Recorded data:
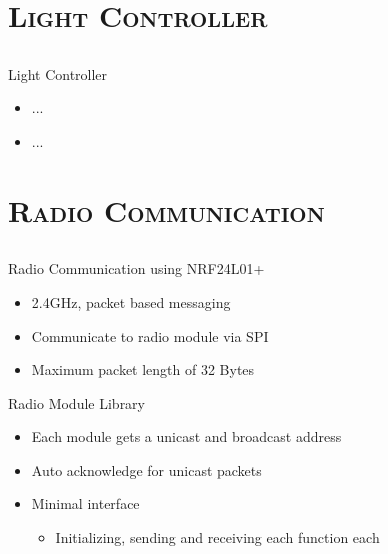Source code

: 	
	\section{\scshape Light Controller}
	\subsection{}
	\begin{frame}{Light Controller}
		\begin{itemize}
			\item ...
			\item ...
		\end{itemize}
		
	\end{frame}


	\section{\scshape Radio Communication}
	\subsection{}
	\begin{frame}{Radio Communication using NRF24L01+}
		\begin{itemize}
			\item 2.4GHz, packet based messaging
			\item Communicate to radio module via SPI
			\item Maximum packet length of 32 Bytes
		\end{itemize}
	\end{frame}
	
	\begin{frame}{Radio Module Library}
		\begin{itemize}
			\item Each module gets a unicast and broadcast address
			\item Auto acknowledge for unicast packets
			\item Minimal interface
			\begin{itemize}
				\item Initializing, sending and receiving each function each
			\end{itemize}
		\end{itemize}
	\end{frame}
	

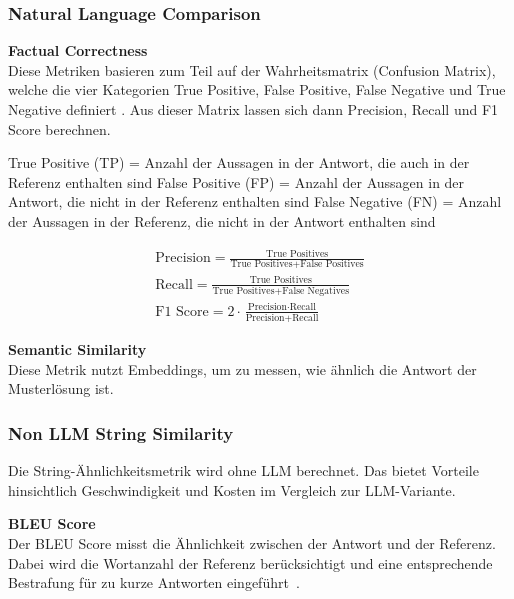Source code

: \subsubsection{Natural Language Comparison}

\textbf{Factual Correctness}\\
Diese Metriken basieren zum Teil auf der Wahrheitsmatrix (Confusion Matrix), welche die vier Kategorien True Positive, False Positive, False Negative und True Negative definiert \cite{wikipedia_confusion_matrix}.
Aus dieser Matrix lassen sich dann Precision, Recall und F1 Score berechnen.

True Positive (TP) = Anzahl der Aussagen in der Antwort, die auch in der Referenz enthalten sind
False Positive (FP) = Anzahl der Aussagen in der Antwort, die nicht in der Referenz enthalten sind
False Negative (FN) = Anzahl der Aussagen in der Referenz, die nicht in der Antwort enthalten sind


\begin{gather*}
    \label{eq:precision}
    \text{Precision} = \frac{\text{True Positives}}{\text{True Positives} + \text{False Positives}} \\
    \label{eq:recall}
    \text{Recall} = \frac{\text{True Positives}}{\text{True Positives} + \text{False Negatives}} \\
    \label{eq:f1_score}
    \text{F1 Score} = 2 \cdot \frac{\text{Precision} \cdot \text{Recall}}{\text{Precision} + \text{Recall}}
\end{gather*}
\cite{wikipedia_confusion_matrix} %


\textbf{Semantic Similarity}\\
Diese Metrik nutzt Embeddings, um zu messen, wie ähnlich die Antwort der Musterlösung ist.

\subsubsection{Non LLM String Similarity}
Die String-Ähnlichkeitsmetrik wird ohne LLM berechnet.
Das bietet Vorteile hinsichtlich Geschwindigkeit und Kosten im Vergleich zur LLM-Variante.

\textbf{BLEU Score}\\
Der BLEU Score misst die Ähnlichkeit zwischen der Antwort und der Referenz.
Dabei wird die Wortanzahl der Referenz berücksichtigt und eine entsprechende Bestrafung für zu kurze Antworten eingeführt~\cite{ragas_traditional_metrics}.

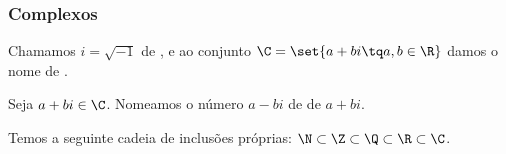 \begin{frame}
\frametitle{Complexos} %
\begin{definicao}
Chamamos $i = \sqrt {-1}$ de , e ao conjunto
$\C = \set{ a+bi \tq a,b \in \R}$ damos o nome de .
\end{definicao}

Seja $a+bi \in \C$. Nomeamos o número $a-bi$ de  de
$a+bi$.

Temos a seguinte cadeia de inclusões próprias: $\N \subset \Z
\subset \Q \subset \R \subset \C$.
\end{frame}



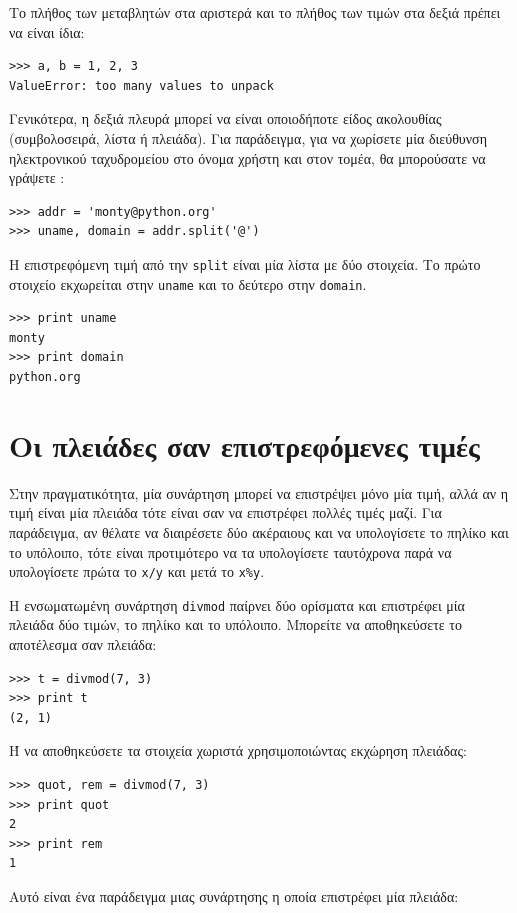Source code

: \documentclass[10pt]{book}
\begin{document}
Το πλήθος των μεταβλητών στα αριστερά και το πλήθος των τιμών στα δεξιά πρέπει να είναι ίδια:

\begin{verbatim}
>>> a, b = 1, 2, 3
ValueError: too many values to unpack
\end{verbatim}
%
Γενικότερα, η δεξιά πλευρά μπορεί να είναι οποιοδήποτε είδος ακολουθίας (συμβολοσειρά, λίστα ή πλειάδα). Για παράδειγμα, για να χωρίσετε μία διεύθυνση ηλεκτρονικού ταχυδρομείου στο όνομα χρήστη και στον τομέα, θα μπορούσατε να γράψετε : 

\begin{verbatim}
>>> addr = 'monty@python.org'
>>> uname, domain = addr.split('@')
\end{verbatim}
%
Η επιστρεφόμενη τιμή από την {\tt split} είναι μία λίστα με δύο στοιχεία. Το πρώτο στοιχείο εκχωρείται στην {\tt uname} και το δεύτερο στην {\tt domain}.

\begin{verbatim}
>>> print uname
monty
>>> print domain
python.org
\end{verbatim}
%

 
\section{Οι πλειάδες σαν επιστρεφόμενες τιμές}

Στην πραγματικότητα, μία συνάρτηση μπορεί να επιστρέψει μόνο μία τιμή, αλλά αν η τιμή είναι μία πλειάδα τότε είναι σαν να επιστρέφει πολλές τιμές μαζί. Για παράδειγμα, αν θέλατε να διαιρέσετε δύο ακέραιους και να υπολογίσετε το πηλίκο και το υπόλοιπο, τότε είναι προτιμότερο να τα υπολογίσετε ταυτόχρονα παρά να υπολογίσετε πρώτα το {\tt x/y} και μετά το {\tt x\%y}.

Η ενσωματωμένη συνάρτηση {\tt divmod} παίρνει δύο ορίσματα και επιστρέφει μία πλειάδα δύο τιμών, το πηλίκο και το υπόλοιπο. Μπορείτε να αποθηκεύσετε το αποτέλεσμα σαν πλειάδα:

\begin{verbatim}
>>> t = divmod(7, 3)
>>> print t
(2, 1)
\end{verbatim}
%
Ή να αποθηκεύσετε τα στοιχεία χωριστά χρησιμοποιώντας εκχώρηση πλειάδας:

\begin{verbatim}
>>> quot, rem = divmod(7, 3)
>>> print quot
2
>>> print rem
1
\end{verbatim}
%
Αυτό είναι ένα παράδειγμα μιας συνάρτησης η οποία επιστρέφει μία πλειάδα:
\end{document}
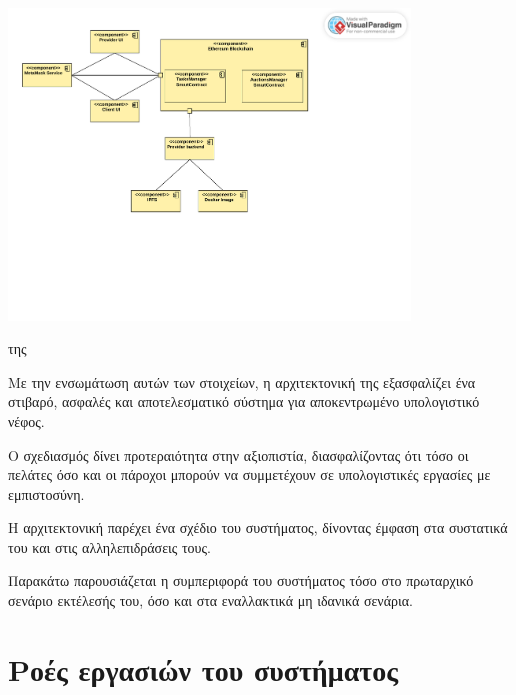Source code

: \begin{illustration}
    \centering
    \includegraphics[width=0.8\textwidth]{figures/figure-004.pdf}
    \caption{ της } 
\end{illustration}

Με την ενσωμάτωση αυτών των στοιχείων, η αρχιτεκτονική της  εξασφαλίζει ένα στιβαρό, ασφαλές και αποτελεσματικό σύστημα για αποκεντρωμένο υπολογιστικό νέφος. 

Ο σχεδιασμός δίνει προτεραιότητα στην αξιοπιστία, διασφαλίζοντας ότι τόσο οι πελάτες όσο και οι πάροχοι μπορούν να συμμετέχουν σε υπολογιστικές εργασίες με εμπιστοσύνη.

Η αρχιτεκτονική παρέχει ένα σχέδιο του συστήματος, δίνοντας έμφαση στα συστατικά του 
και στις αλληλεπιδράσεις τους. 

Παρακάτω παρουσιάζεται η συμπεριφορά του συστήματος τόσο στο πρωταρχικό σενάριο εκτέλεσής του, όσο και στα εναλλακτικά μη ιδανικά σενάρια.

\section{Ροές εργασιών του συστήματος}

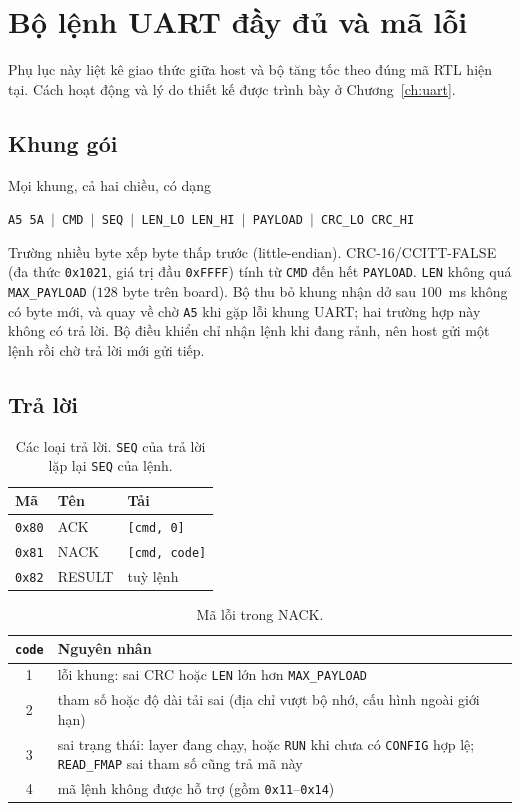 \chapter{Bộ lệnh UART đầy đủ và mã lỗi}\label{pl:bolenh}
Phụ lục này liệt kê giao thức giữa host và bộ tăng tốc theo đúng mã RTL hiện tại.
Cách hoạt động và lý do thiết kế được trình bày ở Chương~\ref{ch:uart}.

\section*{Khung gói}
Mọi khung, cả hai chiều, có dạng
\begin{center}
\texttt{A5 5A $|$ CMD $|$ SEQ $|$ LEN\_LO LEN\_HI $|$ PAYLOAD $|$ CRC\_LO CRC\_HI}
\end{center}
Trường nhiều byte xếp byte thấp trước (little-endian).
CRC-16/CCITT-FALSE (đa thức \texttt{0x1021}, giá trị đầu \texttt{0xFFFF}) tính từ \texttt{CMD} đến hết \texttt{PAYLOAD}.
\texttt{LEN} không quá \texttt{MAX\_PAYLOAD} ($128$ byte trên board).
Bộ thu bỏ khung nhận dở sau $100$~ms không có byte mới, và quay về chờ \texttt{A5} khi gặp lỗi khung UART; hai trường hợp này không có trả lời.
Bộ điều khiển chỉ nhận lệnh khi đang rảnh, nên host gửi một lệnh rồi chờ trả lời mới gửi tiếp.

\section*{Trả lời}
\begin{table}[H]\centering
\caption{Các loại trả lời. \texttt{SEQ} của trả lời lặp lại \texttt{SEQ} của lệnh.}\label{tab:pl-traloi}
\small\setlength{\tabcolsep}{5pt}
\begin{tabular}{@{}lll@{}}
\toprule
Mã & Tên & Tải \\ \midrule
\texttt{0x80} & ACK & \texttt{[cmd, 0]} \\
\texttt{0x81} & NACK & \texttt{[cmd, code]} \\
\texttt{0x82} & RESULT & tuỳ lệnh \\ \bottomrule
\end{tabular}
\end{table}

\begin{table}[H]\centering
\caption{Mã lỗi trong NACK.}\label{tab:pl-nack}
\small\setlength{\tabcolsep}{5pt}
\begin{tabular}{@{}c>{\raggedright\arraybackslash}p{12.5cm}@{}}
\toprule
\texttt{code} & Nguyên nhân \\ \midrule
1 & lỗi khung: sai CRC hoặc \texttt{LEN} lớn hơn \texttt{MAX\_PAYLOAD} \\
2 & tham số hoặc độ dài tải sai (địa chỉ vượt bộ nhớ, cấu hình ngoài giới hạn) \\
3 & sai trạng thái: layer đang chạy, hoặc \texttt{RUN} khi chưa có \texttt{CONFIG} hợp lệ; \texttt{READ\_FMAP} sai tham số cũng trả mã này \\
4 & mã lệnh không được hỗ trợ (gồm \texttt{0x11}--\texttt{0x14}) \\ \bottomrule
\end{tabular}
\end{table}

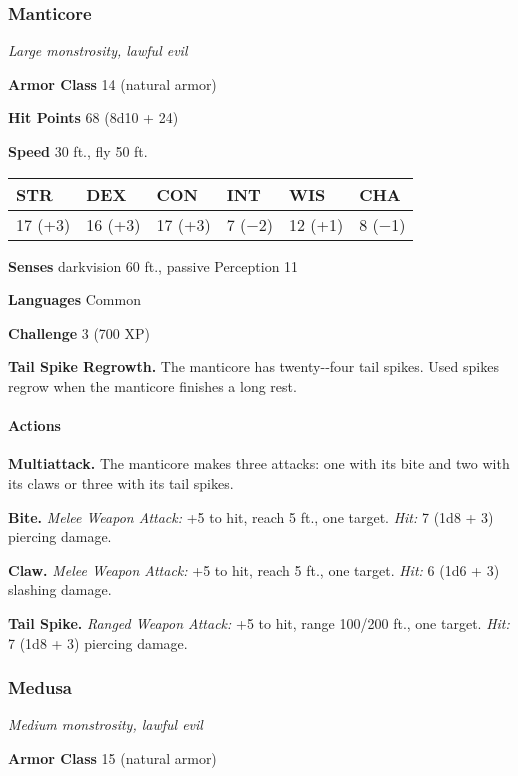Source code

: \documentclass[
]{article}
\begin{document}
\hypertarget{manticore}{%
\subsubsection{Manticore}\label{manticore}}

\emph{Large monstrosity, lawful evil}

\textbf{Armor Class} 14 (natural armor)

\textbf{Hit Points} 68 (8d10 + 24)

\textbf{Speed} 30 ft., fly 50 ft.

\begin{longtable}[]{@{}llllll@{}}
\toprule
STR & DEX & CON & INT & WIS & CHA\tabularnewline
\midrule
\endhead
17 (+3) & 16 (+3) & 17 (+3) & 7 (−2) & 12 (+1) & 8 (−1)\tabularnewline
\bottomrule
\end{longtable}

\textbf{Senses} darkvision 60 ft., passive Perception 11

\textbf{Languages} Common

\textbf{Challenge} 3 (700 XP)

\textbf{Tail Spike Regrowth.} The manticore has twenty-­‐four tail
spikes. Used spikes regrow when the manticore finishes a long rest.

\hypertarget{actions-1}{%
\paragraph{Actions}\label{actions-1}}

\textbf{Multiattack.} The manticore makes three attacks: one with its
bite and two with its claws or three with its tail spikes.

\textbf{Bite.} \emph{Melee Weapon Attack:} +5 to hit, reach 5 ft., one
target. \emph{Hit:} 7 (1d8 + 3) piercing damage.

\textbf{Claw.} \emph{Melee Weapon Attack:} +5 to hit, reach 5 ft., one
target. \emph{Hit:} 6 (1d6 + 3) slashing damage.

\textbf{Tail Spike.} \emph{Ranged Weapon Attack:} +5 to hit, range
100/200 ft., one target. \emph{Hit:} 7 (1d8 + 3) piercing damage.

\hypertarget{medusa}{%
\subsubsection{Medusa}\label{medusa}}

\emph{Medium monstrosity, lawful evil}

\textbf{Armor Class} 15 (natural armor)
\end{document}
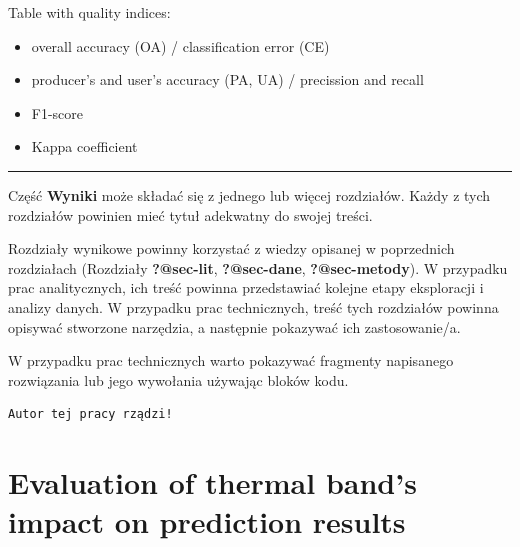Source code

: \documentclass{amuthesis}
\begin{document}
Table with quality indices:

\begin{itemize}
\item
  overall accuracy (OA) / classification error (CE)
\item
  producer's and user's accuracy (PA, UA) / precission and recall
\item
  F1-score
\item
  Kappa coefficient
\end{itemize}

\begin{center}\rule{0.5\linewidth}{0.5pt}\end{center}

Część \textbf{Wyniki} może składać się z jednego lub więcej rozdziałów.
Każdy z tych rozdziałów powinien mieć tytuł adekwatny do swojej treści.

Rozdziały wynikowe powinny korzystać z wiedzy opisanej w poprzednich
rozdziałach (Rozdziały \textbf{?@sec-lit}, \textbf{?@sec-dane},
\textbf{?@sec-metody}). W przypadku prac analitycznych, ich treść
powinna przedstawiać kolejne etapy eksploracji i analizy danych. W
przypadku prac technicznych, treść tych rozdziałów powinna opisywać
stworzone narzędzia, a następnie pokazywać ich zastosowanie/a.

W przypadku prac technicznych warto pokazywać fragmenty napisanego
rozwiązania lub jego wywołania używając bloków kodu.

\begin{Shaded}
\begin{Highlighting}[]
\OtherTok{=} 
  \NormalTok{)}
\NormalTok{\}}
\NormalTok{(}\NormalTok{)}
\end{Highlighting}
\end{Shaded}

\begin{verbatim}
Autor tej pracy rządzi!
\end{verbatim}


\hypertarget{sec-results-therm}{%
\chapter{Evaluation of thermal band's impact on prediction
results}\label{sec-results-therm}}
\end{document}

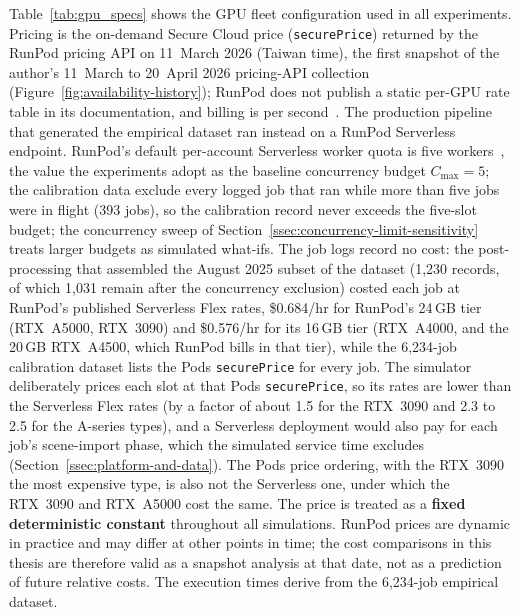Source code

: Table~\ref{tab:gpu_specs} shows the GPU fleet configuration used in all experiments. Pricing is the on-demand Secure Cloud price (\texttt{securePrice}) returned by the RunPod pricing API on 11~March 2026 (Taiwan time), the first snapshot of the author's 11~March to 20~April 2026 pricing-API collection (Figure~\ref{fig:availability-history}); RunPod does not publish a static per-GPU rate table in its documentation, and billing is per second~\cite{runpod2026podspricing}. The production pipeline that generated the empirical dataset ran instead on a RunPod Serverless endpoint. RunPod's default per-account Serverless worker quota is five workers~\cite{runpod2026maxworkers}, the value the experiments adopt as the baseline concurrency budget $C_{\max}=5$; the calibration data exclude every logged job that ran while more than five jobs were in flight (393 jobs), so the calibration record never exceeds the five-slot budget; the concurrency sweep of Section~\ref{ssec:concurrency-limit-sensitivity} treats larger budgets as simulated what-ifs. The job logs record no cost: the post-processing that assembled the August 2025 subset of the dataset (1,230 records, of which 1,031 remain after the concurrency exclusion) costed each job at RunPod's published Serverless Flex rates, \$0.684/hr for RunPod's 24\,GB tier (RTX~A5000, RTX~3090) and \$0.576/hr for its 16\,GB tier (RTX~A4000, and the 20\,GB RTX~A4500, which RunPod bills in that tier), while the 6,234-job calibration dataset lists the Pods \texttt{securePrice} for every job. The simulator deliberately prices each slot at that Pods \texttt{securePrice}, so its rates are lower than the Serverless Flex rates (by a factor of about 1.5 for the RTX~3090 and 2.3 to 2.5 for the A-series types), and a Serverless deployment would also pay for each job's scene-import phase, which the simulated service time excludes (Section~\ref{ssec:platform-and-data}). The Pods price ordering, with the RTX~3090 the most expensive type, is also not the Serverless one, under which the RTX~3090 and RTX~A5000 cost the same. The price is treated as a \textbf{fixed deterministic constant} throughout all simulations. RunPod prices are dynamic in practice and may differ at other points in time; the cost comparisons in this thesis are therefore valid as a snapshot analysis at that date, not as a prediction of future relative costs. The execution times derive from the 6,234-job empirical dataset.

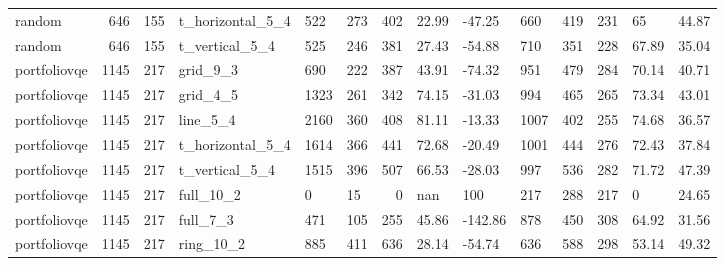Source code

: \begin{longtable}{lrrlllrllllrll}
random & 646 & 155 & t\_horizontal\_5\_4 & 522 & 273 & 402 & 22.99 & -47.25 & 660 & 419 & 231 & 65 & 44.87 \\
random & 646 & 155 & t\_vertical\_5\_4 & 525 & 246 & 381 & 27.43 & -54.88 & 710 & 351 & 228 & 67.89 & 35.04 \\
portfoliovqe & 1145 & 217 & grid\_9\_3 & 690 & 222 & 387 & 43.91 & -74.32 & 951 & 479 & 284 & 70.14 & 40.71 \\
portfoliovqe & 1145 & 217 & grid\_4\_5 & 1323 & 261 & 342 & 74.15 & -31.03 & 994 & 465 & 265 & 73.34 & 43.01 \\
portfoliovqe & 1145 & 217 & line\_5\_4 & 2160 & 360 & 408 & 81.11 & -13.33 & 1007 & 402 & 255 & 74.68 & 36.57 \\
portfoliovqe & 1145 & 217 & t\_horizontal\_5\_4 & 1614 & 366 & 441 & 72.68 & -20.49 & 1001 & 444 & 276 & 72.43 & 37.84 \\
portfoliovqe & 1145 & 217 & t\_vertical\_5\_4 & 1515 & 396 & 507 & 66.53 & -28.03 & 997 & 536 & 282 & 71.72 & 47.39 \\
portfoliovqe & 1145 & 217 & full\_10\_2 & 0 & 15 & 0 & nan & 100 & 217 & 288 & 217 & 0 & 24.65 \\
portfoliovqe & 1145 & 217 & full\_7\_3 & 471 & 105 & 255 & 45.86 & -142.86 & 878 & 450 & 308 & 64.92 & 31.56 \\
portfoliovqe & 1145 & 217 & ring\_10\_2 & 885 & 411 & 636 & 28.14 & -54.74 & 636 & 588 & 298 & 53.14 & 49.32 \\
\end{longtable}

● **Problem**:
Each line holding the word "συστήματος" must be copied from the data.

● **Output below**:
Η αρχιτεκτονική παρέχει ένα σχέδιο του συστήματος, δίνοντας έμφαση στα συστατικά του 
Παρακάτω παρουσιάζεται η συμπεριφορά του συστήματος τόσο στο πρωταρχικό σενάριο εκτέλεσής του, όσο και στα εναλλακτικά μη ιδανικά σενάρια.
\section{Ροές εργασιών του συστήματος}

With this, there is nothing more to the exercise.